■ **What this task involves**: Down to the last line below, repeat the entries word for word and drop the pictures.

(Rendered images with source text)
————
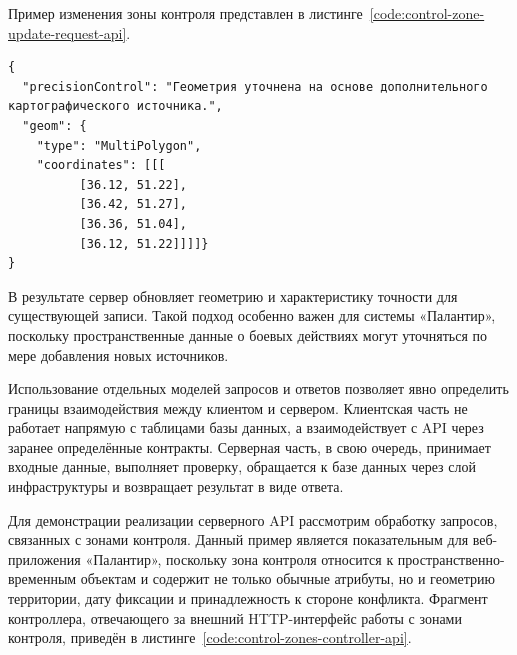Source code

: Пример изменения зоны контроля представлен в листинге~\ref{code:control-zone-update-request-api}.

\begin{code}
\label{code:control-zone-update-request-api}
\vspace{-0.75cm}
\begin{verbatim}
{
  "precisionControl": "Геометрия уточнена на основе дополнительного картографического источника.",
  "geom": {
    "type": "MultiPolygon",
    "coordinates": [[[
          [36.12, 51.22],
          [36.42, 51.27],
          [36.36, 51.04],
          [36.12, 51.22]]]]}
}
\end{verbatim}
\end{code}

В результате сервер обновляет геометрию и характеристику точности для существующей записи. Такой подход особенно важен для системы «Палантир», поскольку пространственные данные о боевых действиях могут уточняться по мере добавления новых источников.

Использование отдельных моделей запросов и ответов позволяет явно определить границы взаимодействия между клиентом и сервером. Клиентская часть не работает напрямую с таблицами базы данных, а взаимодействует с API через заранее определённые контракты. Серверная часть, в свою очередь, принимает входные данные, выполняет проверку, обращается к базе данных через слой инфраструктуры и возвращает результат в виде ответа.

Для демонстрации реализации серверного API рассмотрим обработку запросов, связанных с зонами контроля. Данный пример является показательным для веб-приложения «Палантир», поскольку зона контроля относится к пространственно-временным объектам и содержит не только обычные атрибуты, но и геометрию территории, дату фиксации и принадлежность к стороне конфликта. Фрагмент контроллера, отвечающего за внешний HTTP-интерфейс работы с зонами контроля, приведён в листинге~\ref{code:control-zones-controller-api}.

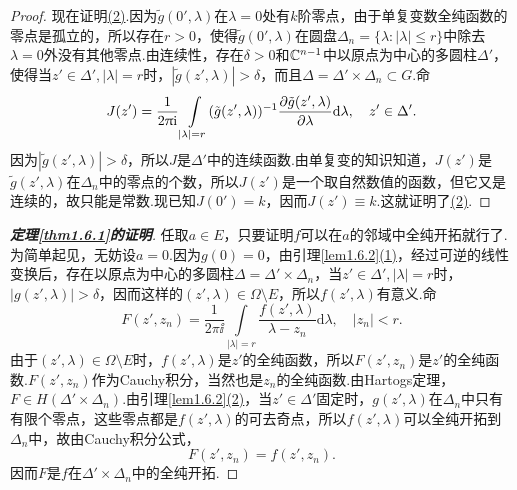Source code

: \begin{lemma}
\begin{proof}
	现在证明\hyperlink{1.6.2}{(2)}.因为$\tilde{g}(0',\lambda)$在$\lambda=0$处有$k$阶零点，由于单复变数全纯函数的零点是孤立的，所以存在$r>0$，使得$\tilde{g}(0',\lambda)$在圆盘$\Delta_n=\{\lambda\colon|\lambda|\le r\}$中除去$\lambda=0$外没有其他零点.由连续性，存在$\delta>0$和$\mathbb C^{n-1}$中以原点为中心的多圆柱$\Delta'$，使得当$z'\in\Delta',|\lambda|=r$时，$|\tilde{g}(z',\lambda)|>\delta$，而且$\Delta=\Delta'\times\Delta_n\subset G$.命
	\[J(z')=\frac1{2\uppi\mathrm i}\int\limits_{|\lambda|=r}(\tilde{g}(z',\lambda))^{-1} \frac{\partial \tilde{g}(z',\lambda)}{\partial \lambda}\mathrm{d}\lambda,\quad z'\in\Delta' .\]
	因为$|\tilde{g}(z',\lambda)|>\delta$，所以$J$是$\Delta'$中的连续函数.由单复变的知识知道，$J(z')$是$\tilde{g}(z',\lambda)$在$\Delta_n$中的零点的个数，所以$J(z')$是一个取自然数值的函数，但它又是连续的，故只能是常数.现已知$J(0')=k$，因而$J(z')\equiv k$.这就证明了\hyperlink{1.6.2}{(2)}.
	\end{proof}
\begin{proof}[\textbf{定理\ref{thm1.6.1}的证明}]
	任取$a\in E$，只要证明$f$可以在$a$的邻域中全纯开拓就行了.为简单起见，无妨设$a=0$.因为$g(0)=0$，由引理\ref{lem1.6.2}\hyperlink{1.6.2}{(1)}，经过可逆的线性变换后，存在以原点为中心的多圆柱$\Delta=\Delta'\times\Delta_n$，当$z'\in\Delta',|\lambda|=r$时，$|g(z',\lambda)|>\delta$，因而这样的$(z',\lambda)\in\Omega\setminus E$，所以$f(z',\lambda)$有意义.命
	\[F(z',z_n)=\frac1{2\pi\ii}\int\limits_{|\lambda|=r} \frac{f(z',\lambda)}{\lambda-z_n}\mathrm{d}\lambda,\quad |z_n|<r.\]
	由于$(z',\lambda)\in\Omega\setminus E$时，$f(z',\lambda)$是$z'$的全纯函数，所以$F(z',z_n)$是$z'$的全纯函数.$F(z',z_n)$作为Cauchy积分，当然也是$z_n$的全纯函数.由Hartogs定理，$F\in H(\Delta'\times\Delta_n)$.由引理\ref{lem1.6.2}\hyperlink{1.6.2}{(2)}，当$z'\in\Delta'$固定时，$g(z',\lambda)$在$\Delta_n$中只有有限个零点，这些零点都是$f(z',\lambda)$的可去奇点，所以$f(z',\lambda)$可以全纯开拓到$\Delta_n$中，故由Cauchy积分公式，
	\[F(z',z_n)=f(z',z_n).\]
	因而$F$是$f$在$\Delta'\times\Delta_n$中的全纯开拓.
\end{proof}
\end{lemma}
————
■ **Answer space**:
Source code

: Пример изменения зоны контроля представлен в листинге~\ref{code:control-zone-update-request-api}.

\begin{code}
\label{code:control-zone-update-request-api}
\vspace{-0.75cm}
\begin{verbatim}
{
  "precisionControl": "Геометрия уточнена на основе дополнительного картографического источника.",
  "geom": {
    "type": "MultiPolygon",
    "coordinates": [[[
          [36.12, 51.22],
          [36.42, 51.27],
          [36.36, 51.04],
          [36.12, 51.22]]]]}
}
\end{verbatim}
\end{code}

В результате сервер обновляет геометрию и характеристику точности для существующей записи. Такой подход особенно важен для системы «Палантир», поскольку пространственные данные о боевых действиях могут уточняться по мере добавления новых источников.

Использование отдельных моделей запросов и ответов позволяет явно определить границы взаимодействия между клиентом и сервером. Клиентская часть не работает напрямую с таблицами базы данных, а взаимодействует с API через заранее определённые контракты. Серверная часть, в свою очередь, принимает входные данные, выполняет проверку, обращается к базе данных через слой инфраструктуры и возвращает результат в виде ответа.

Для демонстрации реализации серверного API рассмотрим обработку запросов, связанных с зонами контроля. Данный пример является показательным для веб-приложения «Палантир», поскольку зона контроля относится к пространственно-временным объектам и содержит не только обычные атрибуты, но и геометрию территории, дату фиксации и принадлежность к стороне конфликта. Фрагмент контроллера, отвечающего за внешний HTTP-интерфейс работы с зонами контроля, приведён в листинге~\ref{code:control-zones-controller-api}.

Source code

: \begin{lemma}
\begin{proof}
	现在证明\hyperlink{1.6.2}{(2)}.因为$\tilde{g}(0',\lambda)$在$\lambda=0$处有$k$阶零点，由于单复变数全纯函数的零点是孤立的，所以存在$r>0$，使得$\tilde{g}(0',\lambda)$在圆盘$\Delta_n=\{\lambda\colon|\lambda|\le r\}$中除去$\lambda=0$外没有其他零点.由连续性，存在$\delta>0$和$\mathbb C^{n-1}$中以原点为中心的多圆柱$\Delta'$，使得当$z'\in\Delta',|\lambda|=r$时，$|\tilde{g}(z',\lambda)|>\delta$，而且$\Delta=\Delta'\times\Delta_n\subset G$.命
	\[J(z')=\frac1{2\uppi\mathrm i}\int\limits_{|\lambda|=r}(\tilde{g}(z',\lambda))^{-1} \frac{\partial \tilde{g}(z',\lambda)}{\partial \lambda}\mathrm{d}\lambda,\quad z'\in\Delta' .\]
	因为$|\tilde{g}(z',\lambda)|>\delta$，所以$J$是$\Delta'$中的连续函数.由单复变的知识知道，$J(z')$是$\tilde{g}(z',\lambda)$在$\Delta_n$中的零点的个数，所以$J(z')$是一个取自然数值的函数，但它又是连续的，故只能是常数.现已知$J(0')=k$，因而$J(z')\equiv k$.这就证明了\hyperlink{1.6.2}{(2)}.
	\end{proof}
\begin{proof}[\textbf{定理\ref{thm1.6.1}的证明}]
	任取$a\in E$，只要证明$f$可以在$a$的邻域中全纯开拓就行了.为简单起见，无妨设$a=0$.因为$g(0)=0$，由引理\ref{lem1.6.2}\hyperlink{1.6.2}{(1)}，经过可逆的线性变换后，存在以原点为中心的多圆柱$\Delta=\Delta'\times\Delta_n$，当$z'\in\Delta',|\lambda|=r$时，$|g(z',\lambda)|>\delta$，因而这样的$(z',\lambda)\in\Omega\setminus E$，所以$f(z',\lambda)$有意义.命
	\[F(z',z_n)=\frac1{2\pi\ii}\int\limits_{|\lambda|=r} \frac{f(z',\lambda)}{\lambda-z_n}\mathrm{d}\lambda,\quad |z_n|<r.\]
	由于$(z',\lambda)\in\Omega\setminus E$时，$f(z',\lambda)$是$z'$的全纯函数，所以$F(z',z_n)$是$z'$的全纯函数.$F(z',z_n)$作为Cauchy积分，当然也是$z_n$的全纯函数.由Hartogs定理，$F\in H(\Delta'\times\Delta_n)$.由引理\ref{lem1.6.2}\hyperlink{1.6.2}{(2)}，当$z'\in\Delta'$固定时，$g(z',\lambda)$在$\Delta_n$中只有有限个零点，这些零点都是$f(z',\lambda)$的可去奇点，所以$f(z',\lambda)$可以全纯开拓到$\Delta_n$中，故由Cauchy积分公式，
	\[F(z',z_n)=f(z',z_n).\]
	因而$F$是$f$在$\Delta'\times\Delta_n$中的全纯开拓.
\end{proof}
\end{lemma}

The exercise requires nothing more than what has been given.